(AVAILABLE DATA)
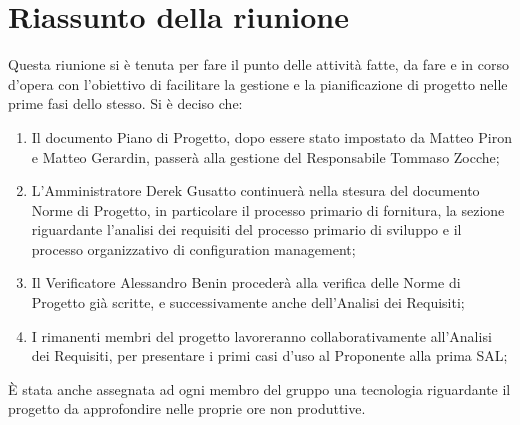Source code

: \section{Riassunto della riunione}
Questa riunione si è tenuta per fare il punto delle attività fatte, da fare e in corso d'opera con l'obiettivo di facilitare la gestione e la pianificazione di progetto nelle prime fasi dello stesso.
Si è deciso che:
\begin{enumerate}
    \item Il documento Piano di Progetto, dopo essere stato impostato da Matteo Piron e Matteo Gerardin, passerà alla gestione del Responsabile Tommaso Zocche;
    \item L'Amministratore Derek Gusatto continuerà nella stesura del documento Norme di Progetto, in particolare il processo primario di fornitura, la sezione riguardante l'analisi dei requisiti del processo primario di sviluppo e il processo organizzativo di configuration management;
    \item Il Verificatore Alessandro Benin procederà alla verifica delle Norme di Progetto già scritte, e successivamente anche dell'Analisi dei Requisiti;
    \item I rimanenti membri del progetto lavoreranno collaborativamente all'Analisi dei Requisiti, per presentare i primi casi d'uso al Proponente alla prima SAL;
\end{enumerate}

È stata anche assegnata ad ogni membro del gruppo una tecnologia riguardante il progetto da approfondire nelle proprie ore non produttive.
 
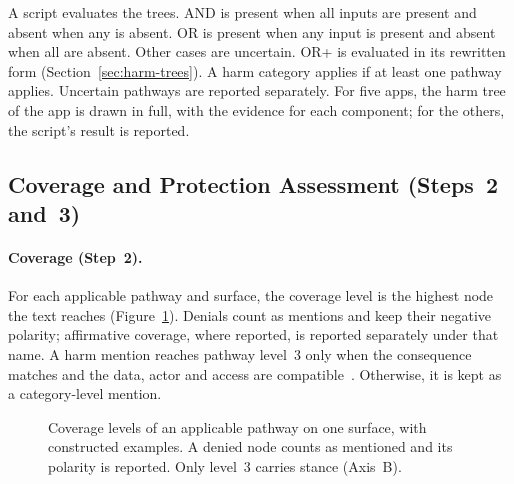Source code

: A script evaluates the trees. AND is present when all inputs are present and absent when any is
absent. OR is present when any input is present and absent when all are absent. Other cases are
uncertain. OR+ is evaluated in its rewritten form (Section~\ref{sec:harm-trees}). A harm
category applies if at least one pathway applies. Uncertain pathways are reported separately.
For five apps, the harm tree of the app is drawn in full, with the evidence
for each component; for the others, the script's result is reported.

\subsection{Coverage and Protection Assessment (Steps~2 and~3)}
\label{sec:assessment}
\paragraph{Coverage (Step~2).} For each applicable pathway and surface, the coverage level is
the highest node the text reaches (Figure~\ref{fig:coverage-levels}). Denials count as mentions
and keep their negative polarity; affirmative coverage, where reported, is reported separately
under that name. A harm mention reaches pathway level~3 only when the consequence matches and the
data, actor and access are compatible~\parencite{shvartzshnaider2019going}. Otherwise, it is
kept as a category-level mention.

\begin{figure}[H]
\centering
{}
\caption[Coverage levels of a pathway]{Coverage levels of an applicable pathway on one
surface, with constructed examples. A denied node counts as mentioned and its polarity is
reported. Only level~3 carries stance (Axis~B).}
\label{fig:coverage-levels}
\end{figure}

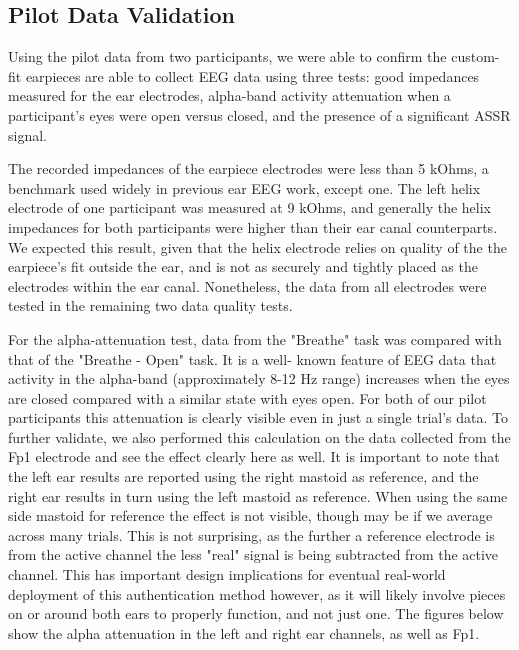 \documentclass[11pt]{article}
\begin{document}
\subsection{Pilot Data Validation}
\label{sec:org28f05cd}

Using the pilot data from two participants, we were able to confirm the custom-fit earpieces are able to collect EEG
data using three tests: good impedances measured for the ear electrodes, alpha-band activity attenuation when a
participant's eyes were open versus closed, and the presence of a significant ASSR signal.

The recorded impedances of the earpiece electrodes were less than 5 kOhms, a benchmark used widely in previous
ear EEG work, except one. The left helix electrode of one participant was measured at 9 kOhms, and generally the 
helix impedances for both participants were higher than their ear canal counterparts. We expected this result, given that the
helix electrode relies on quality of the the earpiece's fit outside the ear, and is not as securely and tightly placed as the
electrodes within the ear canal. Nonetheless, the data from all electrodes were tested in the remaining two data quality tests.

For the alpha-attenuation test, data from the "Breathe" task was compared with that of the "Breathe - Open" task. It is a well-
known feature of EEG data that activity in the alpha-band (approximately 8-12 Hz range) increases when the eyes are closed
compared with a similar state with eyes open. For both of our pilot participants this attenuation is clearly visible even in just
a single trial's data. To further validate, we also performed this calculation on the data collected from the Fp1 electrode and see
the effect clearly here as well. It is important to note that the left ear results are reported using the right mastoid as reference, and
the right ear results in turn using the left mastoid as reference. When using the same side mastoid for reference the effect is not 
visible, though may be if we average across many trials. This is not surprising, as the further a reference electrode is from the active
channel the less "real" signal is being subtracted from the active channel. This has important design implications for eventual 
real-world deployment of this authentication method however, as it will likely involve pieces on or around both ears to properly 
function, and not just one. The figures below show the alpha attenuation in the left and right ear channels, as well as Fp1.
\end{document}
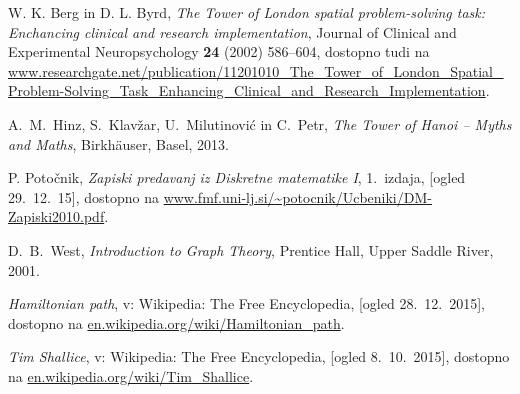 \documentclass[12pt,a4paper]{amsart}
\theoremstyle{definition} %
\theoremstyle{plain} %
\newcommand{\geslo}[2]{\noindent\textbf{#1}\hspace*{3mm}\hangindent=\parindent\hangafter=1 #2}
\begin{document}
%
%

\begin{thebibliography}{99}

W. K. Berg in D. L. Byrd, \emph{The Tower of London spatial problem-solving task: Enchancing clinical and research implementation}, Journal of Clinical and Experimental Neuropsychology \textbf{24} (2002) 586--604,
dostopno tudi na \url{www.researchgate.net/publication/11201010_The_Tower_of_London_Spatial_Problem-Solving_Task_Enhancing_Clinical_and_Research_Implementation}.

 A.\ M.\ Hinz, S.\ Klavžar, U.\ Milutinović in C.\ Petr, \emph{The Tower of Hanoi – Myths and Maths}, Birkhäuser, Basel, 2013.

 P. Potočnik, \emph{Zapiski predavanj iz Diskretne matematike I}, 1.~izdaja, [ogled 29.~12.~15], dostopno na \url{www.fmf.uni-lj.si/~potocnik/Ucbeniki/DM-Zapiski2010.pdf}.

 D.\ B.\ West, \emph{Introduction to Graph Theory}, Prentice Hall, Upper Saddle River, 2001.

 \emph{Hamiltonian path}, v: Wikipedia: The Free Encyclopedia, [ogled 28.~12.~2015], dostopno na \url{en.wikipedia.org/wiki/Hamiltonian_path}.

 \emph{Tim Shallice}, v: Wikipedia: The Free Encyclopedia, [ogled 8.~10.~2015], dostopno na \url{en.wikipedia.org/wiki/Tim_Shallice}.
\end{thebibliography}
\end{document}
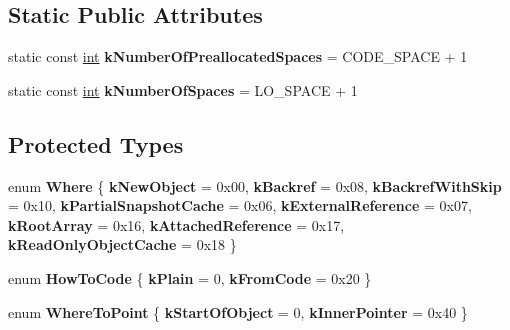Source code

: \subsection*{Static Public Attributes}
\begin{DoxyCompactItemize}
\item 
\mbox{\label{classv8_1_1internal_1_1SerializerDeserializer_aaed98bc38a78b739bf9bfefbf958d6c2}} 
static const \mbox{\hyperlink{classint}{int}} {\bfseries k\+Number\+Of\+Preallocated\+Spaces} = C\+O\+D\+E\+\_\+\+S\+P\+A\+CE + 1
\item 
\mbox{\label{classv8_1_1internal_1_1SerializerDeserializer_a6daa032c293e99bdf9f7d66d8365f556}} 
static const \mbox{\hyperlink{classint}{int}} {\bfseries k\+Number\+Of\+Spaces} = L\+O\+\_\+\+S\+P\+A\+CE + 1
\end{DoxyCompactItemize}
\subsection*{Protected Types}
\begin{DoxyCompactItemize}
\item 
\mbox{\label{classv8_1_1internal_1_1SerializerDeserializer_a338d50f92903ec056650135e60139c8a}} 
enum {\bfseries Where} \{ \newline
{\bfseries k\+New\+Object} = 0x00, 
{\bfseries k\+Backref} = 0x08, 
{\bfseries k\+Backref\+With\+Skip} = 0x10, 
{\bfseries k\+Partial\+Snapshot\+Cache} = 0x06, 
\newline
{\bfseries k\+External\+Reference} = 0x07, 
{\bfseries k\+Root\+Array} = 0x16, 
{\bfseries k\+Attached\+Reference} = 0x17, 
{\bfseries k\+Read\+Only\+Object\+Cache} = 0x18
 \}
\item 
\mbox{\label{classv8_1_1internal_1_1SerializerDeserializer_a3806541ecf89447911d72c6ccd7bb43e}} 
enum {\bfseries How\+To\+Code} \{ {\bfseries k\+Plain} = 0, 
{\bfseries k\+From\+Code} = 0x20
 \}
\item 
\mbox{\label{classv8_1_1internal_1_1SerializerDeserializer_ab62aa66a8d8e959c1d118dbec6d921b6}} 
enum {\bfseries Where\+To\+Point} \{ {\bfseries k\+Start\+Of\+Object} = 0, 
{\bfseries k\+Inner\+Pointer} = 0x40
 \}
\end{DoxyCompactItemize}
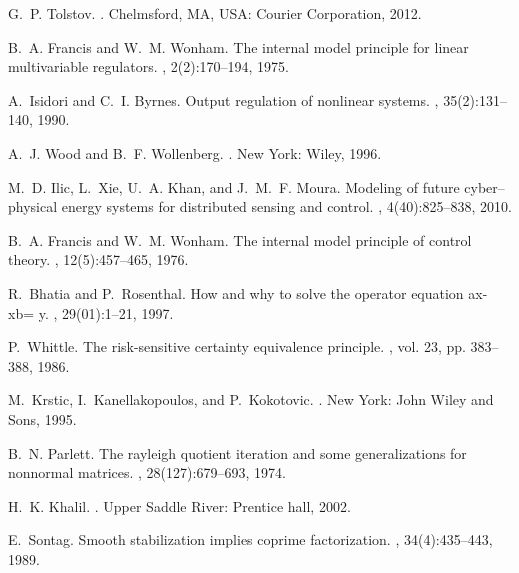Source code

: \documentclass[journal]{IEEEtran}
\begin{document}
\begin{thebibliography}{10}
G.~P. Tolstov.
.
\newblock Chelmsford, MA, USA: Courier Corporation, 2012.

B.~A. Francis and W.~M. Wonham.
\newblock The internal model principle for linear multivariable regulators.
, 2(2):170--194, 1975.

A.~Isidori and C.~I. Byrnes.
\newblock Output regulation of nonlinear systems.
, 35(2):131--140, 1990.

A.~J. Wood and B.~F. Wollenberg.
.
\newblock New York: Wiley, 1996.

M.~D. Ilic, L.~Xie, U.~A. Khan, and J.~M.~F. Moura.
\newblock Modeling of future cyber--physical energy systems for distributed
  sensing and control.
, 4(40):825--838, 2010.

B.~A. Francis and W.~M. Wonham.
\newblock The internal model principle of control theory.
, 12(5):457--465, 1976.

R.~Bhatia and P.~Rosenthal.
\newblock How and why to solve the operator equation ax- xb= y.
, 29(01):1--21,
  1997.

P.~Whittle.
\newblock The risk-sensitive certainty equivalence principle.
, vol. 23, pp. 383--388, 1986.

M.~Krstic, I.~Kanellakopoulos, and P.~Kokotovic.
.
\newblock New York: John Wiley and Sons, 1995.

B.~N. Parlett.
\newblock The rayleigh quotient iteration and some generalizations for
  nonnormal matrices.
, 28(127):679--693, 1974.

H.~K. Khalil.
.
\newblock Upper Saddle River: Prentice hall, 2002.

E.~Sontag.
\newblock Smooth stabilization implies coprime factorization.
, 34(4):435--443, 1989.


\end{thebibliography}
\end{document}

(TASK) Among the records above, only the lines between the line holding "For the alpha-attenuation" and the line holding "a single trial's", inclusive, are to be output, exactly as written.

(RESPONSE AREA)
For the alpha-attenuation test, data from the "Breathe" task was compared with that of the "Breathe - Open" task. It is a well-
known feature of EEG data that activity in the alpha-band (approximately 8-12 Hz range) increases when the eyes are closed
compared with a similar state with eyes open. For both of our pilot participants this attenuation is clearly visible even in just
a single trial's data. To further validate, we also performed this calculation on the data collected from the Fp1 electrode and see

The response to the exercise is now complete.